Himalayan glaciers are melting twice as fast since 2000: study

Cold war-era spy satellite images repurposed to study ice loss in 650 glaciers

June 20, 2019 09:19 pm | Updated June 22, 2019 10:03 am IST - NEW DELHI

The snow-covered peak of Mt. Everest.

The snow-covered peak of Mt. Everest.

Comparing data obtained by Cold War-era spy satellites with images from modern stereo satellites, scientists have shown that Himalayan glaciers have lost more than a quarter of their ice mass since 1975, with melting occurring twice as fast after the turn of the century as average temperatures rose.

In the 1970s, at the height of the Cold War, the U.S. had deployed spy satellites that orbited the globe and took thousands of photographs, using a telescopic camera system, for reconnaissance purposes. Film recovery capsules would be ejected from the KH-9 Hexagon military satellites and parachuted back to Earth over the Pacific Ocean.

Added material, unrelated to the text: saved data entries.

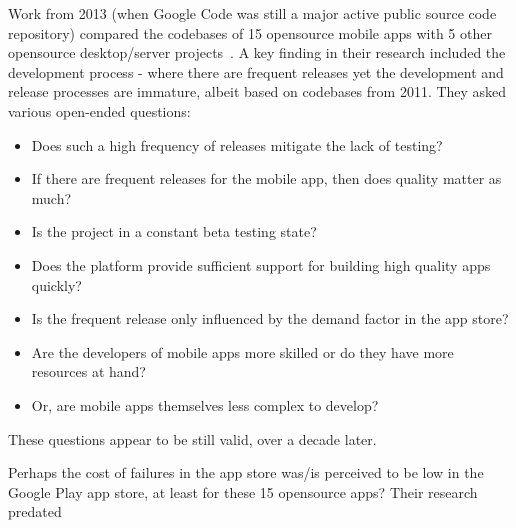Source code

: Work from 2013 (when Google Code was still a major active public source code repository) compared the codebases of 15 opensource mobile apps with 5 other opensource desktop/server projects~. A key finding in their research included the development process - where there are frequent releases yet the development and release processes are immature, albeit based on codebases from 2011. They asked various open-ended questions:
    \begin{itemize}
        \item Does such a high frequency of releases mitigate the lack of testing? 
        \item If there are frequent releases for the mobile app, then does quality matter as much?
        \item Is the project in a constant beta testing state? 
        \item Does the platform provide sufficient support for building high quality apps quickly? 
        \item Is the frequent release only influenced by the demand factor in the app store? 
        \item Are the developers of mobile apps more skilled or do they have more resources at hand? 
        \item Or, are mobile apps themselves less complex to develop?
    \end{itemize}
    
These questions appear to be still valid, over a decade later.
    
Perhaps the cost of failures in the app store was/is perceived to be low in the Google Play app store, at least for these 15 opensource apps? Their research predated 

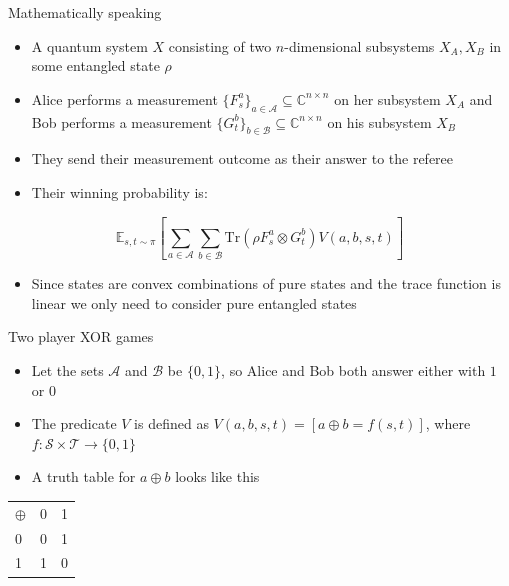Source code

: \begin{frame}{Mathematically speaking}
\begin{itemize}
    \item A quantum system $X$ consisting of two $n$-dimensional subsystems $X_A, X_B$ in some entangled state $\rho$
    \item Alice performs a measurement $\{ F_s^a \}_{a\in \mathcal{A}}\subseteq \mathbb{C}^{n \times n}$ on her subsystem $X_A$ and Bob performs a measurement $\{ G_t^b\}_{b \in \mathcal{B}} \subseteq \mathbb{C}^{n \times n}$ on his subsystem $X_B$
    \item They send their measurement outcome as their answer to the referee
    \item Their winning probability is:
\end{itemize}
\begin{equation*}
\mathbb{E}_{s,t \sim \pi} \left[ \sum_{a \in \mathcal{A}} \sum_{b \in \mathcal{B}} \text{Tr}(\rho F_s^a \otimes G_t^b) V(a,b,s,t) \right]
\end{equation*}  
\end{frame}

\begin{frame}{}
\begin{itemize}
    \item Since states are convex combinations of pure states and the trace function is linear we only need to consider pure entangled states
    
\end{itemize}
\end{frame}

\begin{frame}{Two player XOR games}
\begin{itemize}
    \item Let the sets $\mathcal{A}$ and $\mathcal{B}$ be $\{0,1\}$, so Alice and Bob both answer either with $1$ or $0$
    \item The predicate $V$ is defined as $V(a,b,s,t) = [ a\oplus b = f(s,t)]$, where $f: \mathcal{S} \times \mathcal{T} \rightarrow \{0,1\}$
    \item A truth table for $a \oplus b$ looks like this
\end{itemize}
    \begin{center}
\begin{tabular}{l | c r }
$\oplus$ & 0 & 1 \\
\cline{1-3} 

0 & 0 & 1 \\
1 & 1 & 0 
\end{tabular}\\
\end{center}
\end{frame}


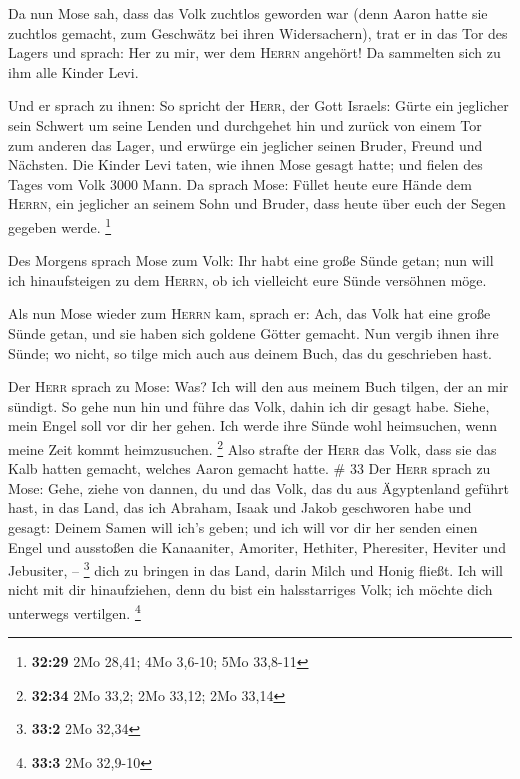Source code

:  Da nun Mose sah, dass das Volk zuchtlos geworden war
(denn Aaron hatte sie zuchtlos gemacht, zum Geschwätz bei ihren
Widersachern),  trat er in das Tor des Lagers und sprach:
Her zu mir, wer dem \textsc{Herrn} angehört! Da sammelten sich zu ihm
alle Kinder Levi.

 Und er sprach zu ihnen: So spricht der \textsc{Herr},
der Gott Israels: Gürte ein jeglicher sein Schwert um seine Lenden und
durchgehet hin und zurück von einem Tor zum anderen das Lager, und
erwürge ein jeglicher seinen Bruder, Freund und Nächsten.
 Die Kinder Levi taten, wie ihnen Mose gesagt hatte; und
fielen des Tages vom Volk 3000 Mann.  Da sprach Mose:
Füllet heute eure Hände dem \textsc{Herrn}, ein jeglicher an seinem Sohn
und Bruder, dass heute über euch der Segen gegeben werde. \footnote{\textbf{32:29}
  2Mo 28,41; 4Mo 3,6-10; 5Mo 33,8-11}

 Des Morgens sprach Mose zum Volk: Ihr habt eine große
Sünde getan; nun will ich hinaufsteigen zu dem \textsc{Herrn}, ob ich
vielleicht eure Sünde versöhnen möge.

 Als nun Mose wieder zum \textsc{Herrn} kam, sprach er:
Ach, das Volk hat eine große Sünde getan, und sie haben sich goldene
Götter gemacht.  Nun vergib ihnen ihre Sünde; wo nicht,
so tilge mich auch aus deinem Buch, das du geschrieben hast.

 Der \textsc{Herr} sprach zu Mose: Was? Ich will den aus
meinem Buch tilgen, der an mir sündigt.  So gehe nun hin
und führe das Volk, dahin ich dir gesagt habe. Siehe, mein Engel soll
vor dir her gehen. Ich werde ihre Sünde wohl heimsuchen, wenn meine Zeit
kommt heimzusuchen. \footnote{\textbf{32:34} 2Mo 33,2; 2Mo 33,12; 2Mo
  33,14}  Also strafte der \textsc{Herr} das Volk, dass
sie das Kalb hatten gemacht, welches Aaron gemacht hatte. \# 33
 Der \textsc{Herr} sprach zu Mose: Gehe, ziehe von dannen,
du und das Volk, das du aus Ägyptenland geführt hast, in das Land, das
ich Abraham, Isaak und Jakob geschworen habe und gesagt: Deinem Samen
will ich's geben;  und ich will vor dir her senden einen
Engel und ausstoßen die Kanaaniter, Amoriter, Hethiter, Pheresiter,
Heviter und Jebusiter, -- \footnote{\textbf{33:2} 2Mo 32,34}
 dich zu bringen in das Land, darin Milch und Honig
fließt. Ich will nicht mit dir hinaufziehen, denn du bist ein
halsstarriges Volk; ich möchte dich unterwegs vertilgen. \footnote{\textbf{33:3}
  2Mo 32,9-10}

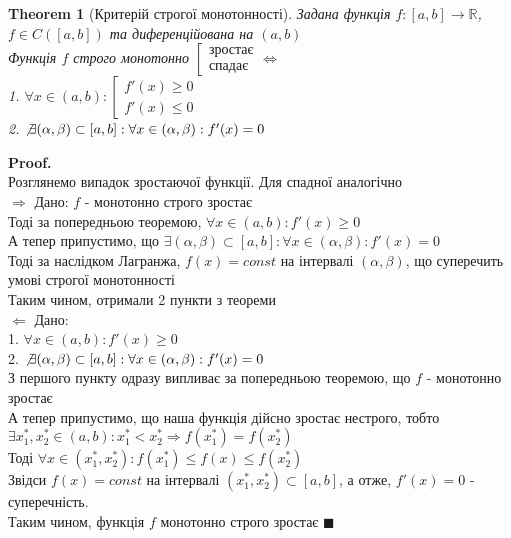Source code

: \documentclass[a4paper, 14pt]{extarticle}
\def\bigline{\vspace{5mm}\\}
\def\rightproof{$\boxed{\Rightarrow}$ }
\def\leftproof{$\boxed{\Leftarrow}$ }
\theoremstyle{theoremdd}
\newtheorem{theorem}{Theorem}[subsection]
\theoremstyle{theoremdd}
\theoremstyle{theoremdd}
\theoremstyle{theoremdd}
\theoremstyle{theoremdd}
\theoremstyle{theoremdd}
\theoremstyle{theoremdd}
\theoremstyle{theoremdd}
\newenvironment{pf}{\vspace*{-3mm} \textbf{Proof. \\}}{$\blacksquare$}
\begin{document}
\begin{theorem}[Критерій строгої монотонності]
Задана функція $f: [a,b] \to \mathbb{R}$, $f \in C([a,b])$ та диференційована на $(a,b)$\\
Функція $f$ строго монотонно $\left[ \begin{gathered} \textrm{зростає} \\ \textrm{спадає} \end{gathered} \right. \iff$\\
 1. $\forall x \in (a,b): \left[ \begin{gathered} f'(x) \geq 0 \\ f'(x) \leq 0 \end{gathered} \right.$\\
 2. $\not\exists (\alpha, \beta) \subset [a,b]: \forall x \in (\alpha, \beta): f'(x) = 0$
\end{theorem}
\begin{pf}
Розглянемо випадок зростаючої функції. Для спадної аналогічно\\
\rightproof Дано: $f$ - монотонно строго зростає\\
Тоді за попередньою теоремою, $\forall x \in (a,b): f'(x) \geq 0$\\
А тепер припустимо, що $\exists (\alpha, \beta) \subset [a,b]: \forall x \in (\alpha, \beta): f'(x) = 0$\\
Тоді за наслідком Лагранжа, $f(x) = const$ на інтервалі $(\alpha, \beta)$, що суперечить умові строгої монотонності\\
Таким чином, отримали 2 пункти з теореми
\bigline
\leftproof Дано:\\
1. $\forall x \in (a,b): f'(x) \geq 0$\\
2. $\not\exists (\alpha, \beta) \subset [a,b]: \forall x \in (\alpha, \beta): f'(x) = 0$\\
З першого пункту одразу випливає за попередньою теоремою, що $f$ - монотонно зростає\\
А тепер припустимо, що наша функція дійсно зростає нестрого, тобто\\
$\exists x_1^*, x_2^* \in (a,b): x_1^* < x_2^* \Rightarrow f(x_1^*) = f(x_2^*)$\\
Тоді $\forall x \in (x_1^*,x_2^*): f(x_1^*) \leq f(x) \leq f(x_2^*)$\\
Звідси $f(x) = const$ на інтервалі $(x_1^*, x_2^*) \subset [a,b]$, а отже, $f'(x) = 0$ - суперечність.\\
Таким чином, функція $f$ монотонно строго зростає
\end{pf}
\end{document}
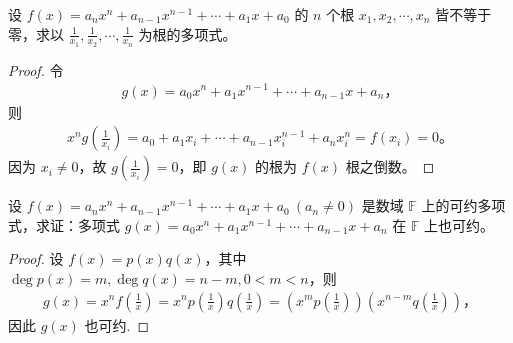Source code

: \documentclass[../../main.tex]{subfiles}
\begin{document}
\begin{example}
设 $f(x) = a_n x^n + a_{n-1} x^{n-1} + \cdots + a_1 x + a_0$ 的 $n$ 个根 $x_1, x_2, \cdots, x_n$ 皆不等于零，求以 $\frac{1}{x_1}, \frac{1}{x_2}, \cdots, \frac{1}{x_n}$ 为根的多项式。
\end{example}
\begin{proof}
令
\begin{align*}
g(x) = a_0 x^n + a_1 x^{n-1} + \cdots + a_{n-1} x + a_n，
\end{align*}
则
\begin{align*}
x^n g\left(\frac{1}{x_i}\right) = a_0 + a_1 x_i + \cdots + a_{n-1} x_i^{n-1} + a_n x_i^n = f(x_i) = 0。
\end{align*}
因为 $x_i \neq 0$，故 $g\left(\frac{1}{x_i}\right) = 0$，即 $g(x)$ 的根为 $f(x)$ 根之倒数。
\end{proof}

\begin{example}
设 $f(x) = a_n x^n + a_{n-1} x^{n-1} + \cdots + a_1 x + a_0 \ (a_n \neq 0)$ 是数域 $\mathbb{F}$ 上的可约多项式，求证：多项式 $g(x) = a_0 x^n + a_1 x^{n-1} + \cdots + a_{n-1} x + a_n$ 在 $\mathbb{F}$ 上也可约。
\end{example}
\begin{proof}
设 $f(x) = p(x) q(x)$，其中 $\deg p(x) = m, \deg q(x) = n - m, 0 < m < n$，则
\begin{align*}
g(x) = x^n f\left(\frac{1}{x}\right) = x^n p\left(\frac{1}{x}\right) q\left(\frac{1}{x}\right) = \left(x^m p\left(\frac{1}{x}\right)\right) \left(x^{n-m} q\left(\frac{1}{x}\right)\right)，
\end{align*}
因此 $g(x)$ 也可约.
\end{proof}
\end{document}
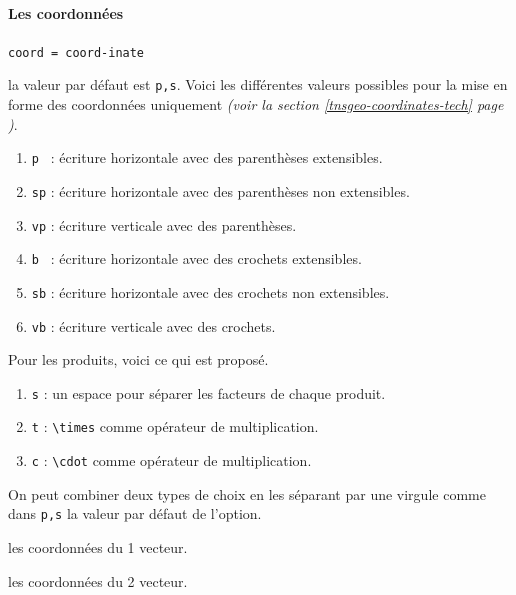 \documentclass[12pt,a4paper]{book}
\newcommand\env[1]{\texttt{#1}}
\newcommand\macro[1]{\env{\textbackslash{}#1}}
\theoremstyle{definition}
\newcommand\mwhyprefix[2]{%
	\texttt{#1 = #1-#2}%
}
\newcommand\prefix[1]{%
	\texttt{#1}%
}
\begin{document}
{{\paragraph{Les coordonnées}



  \hfill \mwhyprefix{coord}{inate}

\IDoption{} la valeur par défaut est \verb+p,s+. 
            Voici les différentes valeurs possibles pour la mise en forme des coordonnées uniquement \emph{(voir la section \ref{tnsgeo-coordinates-tech} page \pageref{tnsgeo-coordinates-tech})}.
\begin{enumerate}
	\item \verb+p + : écriture horizontale avec des parenthèses extensibles.

	\item \verb+sp+ : écriture horizontale avec des parenthèses non extensibles.

	\item \verb+vp+ : écriture verticale avec des parenthèses.

	\medskip
	
	\item \verb+b + : écriture horizontale avec des crochets extensibles.

	\item \verb+sb+ : écriture horizontale avec des crochets non extensibles.

	\item \verb+vb+ : écriture verticale avec des crochets.
\end{enumerate}

            Pour les produits, voici ce qui est proposé.
\begin{enumerate}
	\item \prefix{s} : un espace pour séparer les facteurs de chaque produit.

	\item \prefix{t} : \macro{times} comme opérateur de multiplication.

	\item \prefix{c} : \macro{cdot} comme opérateur de multiplication.
\end{enumerate}

            On peut combiner deux types de choix en les séparant par une virgule comme dans \verb+p,s+ la valeur par défaut de l'option.


 les coordonnées du 1\ier{} vecteur.

 les coordonnées du 2\ieme{} vecteur.


}}
\end{document}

More than four decades later, scientists are using those same images to show the devastating impact of a warming earth on the Himalayan glaciers. The overlapping images, each covering 30,000 square kilometres with a ground resolution of six to nine metres, have been pieced together to form digital elevation models of the Himalayas of that era.

In an article published in the Science Advances journal on Wednesday, J.M. Maurer and co-authors analysed four decades of ice loss for 650 of the largest glaciers across a 2,000 km transect across the Himalayas.

“Our observed annual mass losses suggest that of the total ice mass present in 1975, about 87% remained in 2000 and 72% remained in 2016,” the study’s authors wrote. “We find similar mass loss rates across subregions and a doubling of the average rate of loss during 2000–2016 relative to the 1975–2000 interval,” they added.

The study goes on to assert that rising temperatures are responsible for the accelerating loss.

“This is consistent with the available multidecade weather station records scattered throughout HMA [High Mountain Asia, which includes all mountain ranges surrounding the Tibetan Plateau] which indicate quasi-steady mean annual air temperatures through the 1960s to the 1980s with a prominent warming trend beginning in the mid-1990s and continuing into the 21st century,” the authors wrote, noting an average increase of 1° celsius since 2000.